From 1a904f604b1973a91eff529e0d2bec30d7b51361 Mon Sep 17 00:00:00 2001
From: fuleinist <fuleinist@outlook.com>
Date: Mon, 20 Apr 2026 00:19:12 +0800
Subject: [PATCH] fix: write UTF-8 bytes directly to stdout to avoid encoding
 errors

On Windows (and other platforms) where sys.stdout.encoding is limited
(e.g., cp1252, gbk), piping markitdown output to a file causes
UnicodeEncodeError for characters outside the target encoding.

The previous workaround of encode+decode with errors='replace' still
failed when stdout.encoding was None, and didn't solve the root
issue of stdout's limited encoding.

This fix writes UTF-8 bytes directly to sys.stdout.buffer, which:
- Bypasses stdout's text encoding limitation
- Works reliably when stdout is piped or redirected
- Handles all Unicode characters correctly
- Falls back to print() with encoding='utf-8' for unusual cases

Fixes: microsoft/markitdown#1788
Fixes: microsoft/markitdown#1597
---
 packages/markitdown/src/markitdown/__main__.py | 14 ++++++++------
 1 file changed, 8 insertions(+), 6 deletions(-)

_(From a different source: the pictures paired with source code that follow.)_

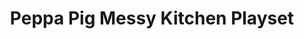 ---
id: PE6951
title: Peppa Pig Messy Kitchen Playset
price:
    hkd: 200
    twd: 800
dimensions:
    w: 20
    l: 13
    h: 13
    unit: cm
imgs: 
    - 'images/products/messy-kitchen-playset.png'
stock: 4
---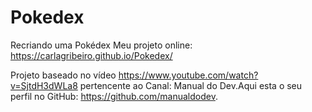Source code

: # Pokedex
 Recriando uma Pokédex
 Meu projeto online: https://carlagribeiro.github.io/Pokedex/

Projeto baseado no vídeo https://www.youtube.com/watch?v=SjtdH3dWLa8 pertencente ao Canal: Manual do Dev.Aqui esta o seu perfil no GitHub:  https://github.com/manualdodev. 
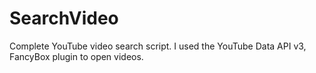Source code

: # SearchVideo
Complete YouTube video search script. I used the YouTube Data API v3, FancyBox plugin to open videos.
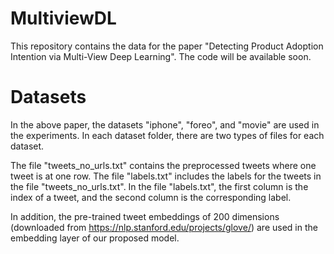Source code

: # MultiviewDL
This repository contains the data for the paper "Detecting Product Adoption Intention via Multi-View Deep Learning". The code will be available soon.

# Datasets
In the above paper, the datasets "iphone", "foreo", and "movie" are used in the experiments. In each dataset folder, there are two types of files for each dataset.

The file "tweets_no_urls.txt" contains the preprocessed tweets where one tweet is at one row. 
The file "labels.txt" includes the labels for the tweets in the file "tweets_no_urls.txt". In the file "labels.txt", the first column is the index of a tweet, and the second column is the corresponding label.

In addition, the pre-trained tweet embeddings of 200 dimensions (downloaded from https://nlp.stanford.edu/projects/glove/) are used in the embedding layer of our proposed model.
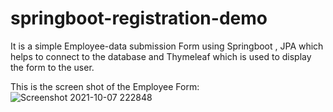 # springboot-registration-demo
It is a simple Employee-data submission Form using Springboot , JPA which helps to connect to the database and Thymeleaf which is used to display the form to the user.


This is the screen shot of the Employee Form:
![Screenshot 2021-10-07 222848](https://user-images.githubusercontent.com/62325403/136430723-ab2bea6d-a18a-4859-a822-b01ef3eb65fb.png)


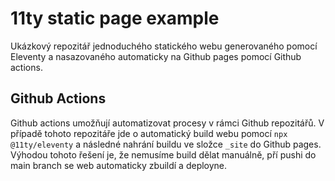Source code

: # 11ty static page example

Ukázkový repozitář jednoduchého statického webu generovaného pomocí Eleventy a nasazovaného automaticky na Github pages pomocí Github actions.

## Github Actions 

Github actions umožňují automatizovat procesy v rámci Github repozitářů.
V případě tohoto repozitáře jde o automatický build webu pomocí `npx @11ty/eleventy` a následné nahrání buildu ve složce `_site` do Github pages.
Výhodou tohoto řešení je, že nemusíme build dělat manuálně, pří pushi do main branch se web automaticky zbuildí a deployne.

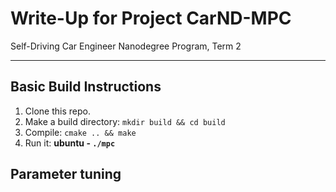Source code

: # Write-Up for Project CarND-MPC 
Self-Driving Car Engineer Nanodegree Program, Term 2

---
## Basic Build Instructions

1. Clone this repo.
2. Make a build directory: `mkdir build && cd build`
3. Compile: `cmake .. && make`
4. Run it:
**ubuntu  - `./mpc`**

## Parameter tuning


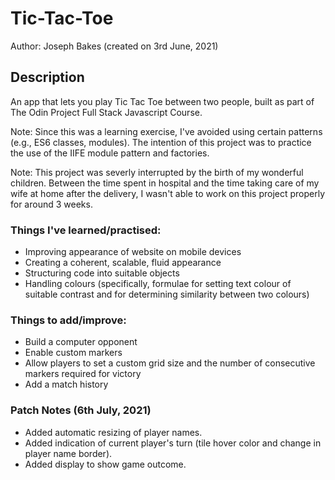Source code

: # Tic-Tac-Toe

Author: Joseph Bakes (created on 3rd June, 2021)

## Description
An app that lets you play Tic Tac Toe between two people, built as part of The Odin Project Full Stack Javascript Course.

Note: Since this was a learning exercise, I've avoided using certain patterns (e.g., ES6 classes, modules). The intention of this project was to practice the use of the IIFE module pattern and factories.

Note: This project was severly interrupted by the birth of my wonderful children. Between the time spent in hospital and the time taking care of my wife at home after the delivery, I wasn't able to work on this project properly for around 3 weeks.

### Things I've learned/practised:
- Improving appearance of website on mobile devices
- Creating a coherent, scalable, fluid appearance
- Structuring code into suitable objects
- Handling colours (specifically, formulae for setting text colour of suitable contrast and for determining similarity between two colours)

### Things to add/improve:
- Build a computer opponent
- Enable custom markers
- Allow players to set a custom grid size and the number of consecutive markers required for victory
- Add a match history

### Patch Notes (6th July, 2021)
- Added automatic resizing of player names.
- Added indication of current player's turn (tile hover color and change in player name border).
- Added display to show game outcome.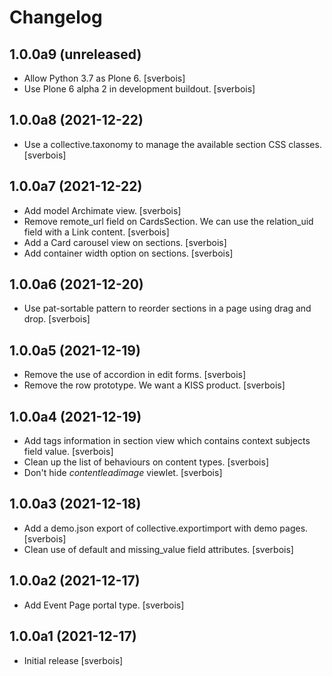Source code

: Changelog
=========


1.0.0a9 (unreleased)
--------------------

- Allow Python 3.7 as Plone 6. [sverbois]
- Use Plone 6 alpha 2 in development buildout. [sverbois]

1.0.0a8 (2021-12-22)
--------------------

- Use a collective.taxonomy to manage the available section CSS classes. [sverbois]


1.0.0a7 (2021-12-22)
--------------------

- Add model Archimate view. [sverbois]
- Remove remote_url field on CardsSection. We can use the relation_uid field with a Link content. [sverbois]
- Add a Card carousel view on sections. [sverbois]
- Add container width option on sections. [sverbois]


1.0.0a6 (2021-12-20)
--------------------

- Use pat-sortable pattern to reorder sections in a page using drag and drop. [sverbois] 


1.0.0a5 (2021-12-19)
--------------------

- Remove the use of accordion in edit forms. [sverbois]
- Remove the row prototype. We want a KISS product. [sverbois]


1.0.0a4 (2021-12-19)
--------------------

- Add tags information in section view which contains context subjects field value. [sverbois]
- Clean up the list of behaviours on content types. [sverbois]
- Don't hide *contentleadimage* viewlet. [sverbois]

1.0.0a3 (2021-12-18)
--------------------

- Add a demo.json export of collective.exportimport with demo pages. [sverbois]
- Clean use of default and missing_value field attributes. [sverbois]


1.0.0a2 (2021-12-17)
--------------------

- Add Event Page portal type. [sverbois]


1.0.0a1 (2021-12-17)
--------------------

- Initial release [sverbois]
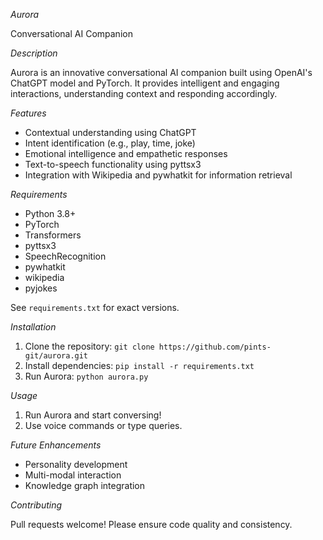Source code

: *Aurora*


Conversational AI Companion

*Description*


Aurora is an innovative conversational AI companion built using OpenAI's ChatGPT model and PyTorch. It provides intelligent and engaging interactions, understanding context and responding accordingly.

*Features*


- Contextual understanding using ChatGPT
- Intent identification (e.g., play, time, joke)
- Emotional intelligence and empathetic responses
- Text-to-speech functionality using pyttsx3
- Integration with Wikipedia and pywhatkit for information retrieval

*Requirements*


- Python 3.8+
- PyTorch
- Transformers
- pyttsx3
- SpeechRecognition
- pywhatkit
- wikipedia
- pyjokes

See `requirements.txt` for exact versions.

*Installation*


1. Clone the repository: `git clone https://github.com/pints-git/aurora.git`
2. Install dependencies: `pip install -r requirements.txt`
3. Run Aurora: `python aurora.py`

*Usage*


1. Run Aurora and start conversing!
2. Use voice commands or type queries.

*Future Enhancements*


- Personality development
- Multi-modal interaction
- Knowledge graph integration

*Contributing*


Pull requests welcome! Please ensure code quality and consistency.




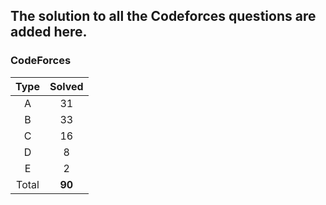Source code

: ## The solution to all the Codeforces questions are added here.


### CodeForces

| Type   | Solved |
|:------:|:------:|
| A      |   31   |
| B      |   33   |
| C      |   16   |
| D      |    8   |
| E      |    2   |
| Total  | **90** |

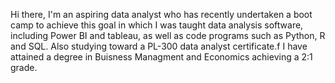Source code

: Hi there,
I'm an aspiring data analyst who has recently undertaken a boot camp to achieve this goal
in which I was taught data analysis software, including Power BI and tableau, as well as
code programs such as Python, R and SQL.
Also studying toward a PL-300 data analyst certificate.f
I have attained a degree in Buisness Managment and Economics achieving a 2:1 grade.
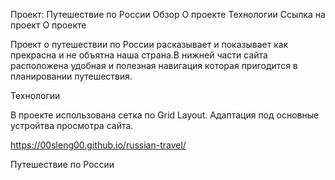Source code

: Проект: Путешествие по России
Обзор
О проекте
Технологии
Ссылка на проект
О проекте

Проект о путешествии по России расказывает и показывает как прекрасна и не объятна наша страна.В нижней части сайта расположена удобная и полезная навигация которая пригодится в планировании путешествия.

Технологии

В проекте использована сетка по Grid Layout. Адаптация под основные устройтва просмотра сайта.

https://00sleng00.github.io/russian-travel/

Путешествие по России
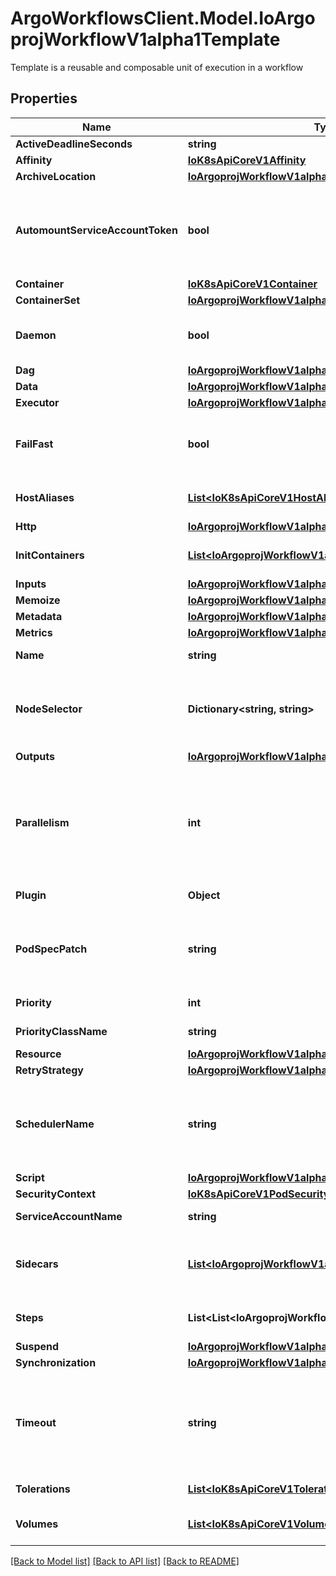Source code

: # ArgoWorkflowsClient.Model.IoArgoprojWorkflowV1alpha1Template
Template is a reusable and composable unit of execution in a workflow

## Properties

Name | Type | Description | Notes
------------ | ------------- | ------------- | -------------
**ActiveDeadlineSeconds** | **string** |  | [optional] 
**Affinity** | [**IoK8sApiCoreV1Affinity**](IoK8sApiCoreV1Affinity.md) |  | [optional] 
**ArchiveLocation** | [**IoArgoprojWorkflowV1alpha1ArtifactLocation**](IoArgoprojWorkflowV1alpha1ArtifactLocation.md) |  | [optional] 
**AutomountServiceAccountToken** | **bool** | AutomountServiceAccountToken indicates whether a service account token should be automatically mounted in pods. ServiceAccountName of ExecutorConfig must be specified if this value is false. | [optional] 
**Container** | [**IoK8sApiCoreV1Container**](IoK8sApiCoreV1Container.md) |  | [optional] 
**ContainerSet** | [**IoArgoprojWorkflowV1alpha1ContainerSetTemplate**](IoArgoprojWorkflowV1alpha1ContainerSetTemplate.md) |  | [optional] 
**Daemon** | **bool** | Daemon will allow a workflow to proceed to the next step so long as the container reaches readiness | [optional] 
**Dag** | [**IoArgoprojWorkflowV1alpha1DAGTemplate**](IoArgoprojWorkflowV1alpha1DAGTemplate.md) |  | [optional] 
**Data** | [**IoArgoprojWorkflowV1alpha1Data**](IoArgoprojWorkflowV1alpha1Data.md) |  | [optional] 
**Executor** | [**IoArgoprojWorkflowV1alpha1ExecutorConfig**](IoArgoprojWorkflowV1alpha1ExecutorConfig.md) |  | [optional] 
**FailFast** | **bool** | FailFast, if specified, will fail this template if any of its child pods has failed. This is useful for when this template is expanded with &#x60;withItems&#x60;, etc. | [optional] 
**HostAliases** | [**List&lt;IoK8sApiCoreV1HostAlias&gt;**](IoK8sApiCoreV1HostAlias.md) | HostAliases is an optional list of hosts and IPs that will be injected into the pod spec | [optional] 
**Http** | [**IoArgoprojWorkflowV1alpha1HTTP**](IoArgoprojWorkflowV1alpha1HTTP.md) |  | [optional] 
**InitContainers** | [**List&lt;IoArgoprojWorkflowV1alpha1UserContainer&gt;**](IoArgoprojWorkflowV1alpha1UserContainer.md) | InitContainers is a list of containers which run before the main container. | [optional] 
**Inputs** | [**IoArgoprojWorkflowV1alpha1Inputs**](IoArgoprojWorkflowV1alpha1Inputs.md) |  | [optional] 
**Memoize** | [**IoArgoprojWorkflowV1alpha1Memoize**](IoArgoprojWorkflowV1alpha1Memoize.md) |  | [optional] 
**Metadata** | [**IoArgoprojWorkflowV1alpha1Metadata**](IoArgoprojWorkflowV1alpha1Metadata.md) |  | [optional] 
**Metrics** | [**IoArgoprojWorkflowV1alpha1Metrics**](IoArgoprojWorkflowV1alpha1Metrics.md) |  | [optional] 
**Name** | **string** | Name is the name of the template | [optional] 
**NodeSelector** | **Dictionary&lt;string, string&gt;** | NodeSelector is a selector to schedule this step of the workflow to be run on the selected node(s). Overrides the selector set at the workflow level. | [optional] 
**Outputs** | [**IoArgoprojWorkflowV1alpha1Outputs**](IoArgoprojWorkflowV1alpha1Outputs.md) |  | [optional] 
**Parallelism** | **int** | Parallelism limits the max total parallel pods that can execute at the same time within the boundaries of this template invocation. If additional steps/dag templates are invoked, the pods created by those templates will not be counted towards this total. | [optional] 
**Plugin** | **Object** | Plugin is an Object with exactly one key | [optional] 
**PodSpecPatch** | **string** | PodSpecPatch holds strategic merge patch to apply against the pod spec. Allows parameterization of container fields which are not strings (e.g. resource limits). | [optional] 
**Priority** | **int** | Priority to apply to workflow pods. | [optional] 
**PriorityClassName** | **string** | PriorityClassName to apply to workflow pods. | [optional] 
**Resource** | [**IoArgoprojWorkflowV1alpha1ResourceTemplate**](IoArgoprojWorkflowV1alpha1ResourceTemplate.md) |  | [optional] 
**RetryStrategy** | [**IoArgoprojWorkflowV1alpha1RetryStrategy**](IoArgoprojWorkflowV1alpha1RetryStrategy.md) |  | [optional] 
**SchedulerName** | **string** | If specified, the pod will be dispatched by specified scheduler. Or it will be dispatched by workflow scope scheduler if specified. If neither specified, the pod will be dispatched by default scheduler. | [optional] 
**Script** | [**IoArgoprojWorkflowV1alpha1ScriptTemplate**](IoArgoprojWorkflowV1alpha1ScriptTemplate.md) |  | [optional] 
**SecurityContext** | [**IoK8sApiCoreV1PodSecurityContext**](IoK8sApiCoreV1PodSecurityContext.md) |  | [optional] 
**ServiceAccountName** | **string** | ServiceAccountName to apply to workflow pods | [optional] 
**Sidecars** | [**List&lt;IoArgoprojWorkflowV1alpha1UserContainer&gt;**](IoArgoprojWorkflowV1alpha1UserContainer.md) | Sidecars is a list of containers which run alongside the main container Sidecars are automatically killed when the main container completes | [optional] 
**Steps** | **List&lt;List&lt;IoArgoprojWorkflowV1alpha1WorkflowStep&gt;&gt;** | Steps define a series of sequential/parallel workflow steps | [optional] 
**Suspend** | [**IoArgoprojWorkflowV1alpha1SuspendTemplate**](IoArgoprojWorkflowV1alpha1SuspendTemplate.md) |  | [optional] 
**Synchronization** | [**IoArgoprojWorkflowV1alpha1Synchronization**](IoArgoprojWorkflowV1alpha1Synchronization.md) |  | [optional] 
**Timeout** | **string** | Timeout allows to set the total node execution timeout duration counting from the node&#39;s start time. This duration also includes time in which the node spends in Pending state. This duration may not be applied to Step or DAG templates. | [optional] 
**Tolerations** | [**List&lt;IoK8sApiCoreV1Toleration&gt;**](IoK8sApiCoreV1Toleration.md) | Tolerations to apply to workflow pods. | [optional] 
**Volumes** | [**List&lt;IoK8sApiCoreV1Volume&gt;**](IoK8sApiCoreV1Volume.md) | Volumes is a list of volumes that can be mounted by containers in a template. | [optional] 

[[Back to Model list]](../README.md#documentation-for-models) [[Back to API list]](../README.md#documentation-for-api-endpoints) [[Back to README]](../README.md)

diff --git a/packages/markitdown/src/markitdown/__main__.py b/packages/markitdown/src/markitdown/__main__.py
index 6085ad6bb..d4b352c6f 100644
--- a/packages/markitdown/src/markitdown/__main__.py
+++ b/packages/markitdown/src/markitdown/__main__.py
@@ -206,12 +206,14 @@ def _handle_output(args, result: DocumentConverterResult):
         with open(args.output, "w", encoding="utf-8") as f:
             f.write(result.markdown)
     else:
-        # Handle stdout encoding errors more gracefully
-        print(
-            result.markdown.encode(sys.stdout.encoding, errors="replace").decode(
-                sys.stdout.encoding
-            )
-        )
+        # Write UTF-8 bytes directly to stdout's underlying buffer to avoid
+        # encoding errors on Windows (cp1252, gbk, etc.) and piped stdout
+        # where sys.stdout.encoding may be limited or None.
+        if hasattr(sys.stdout, "buffer"):
+            sys.stdout.buffer.write(result.markdown.encode("utf-8"))
+        else:
+            # Fallback for unusual stdout configurations
+            print(result.markdown, encoding="utf-8", errors="replace")
 
 
 def _exit_with_error(message: str):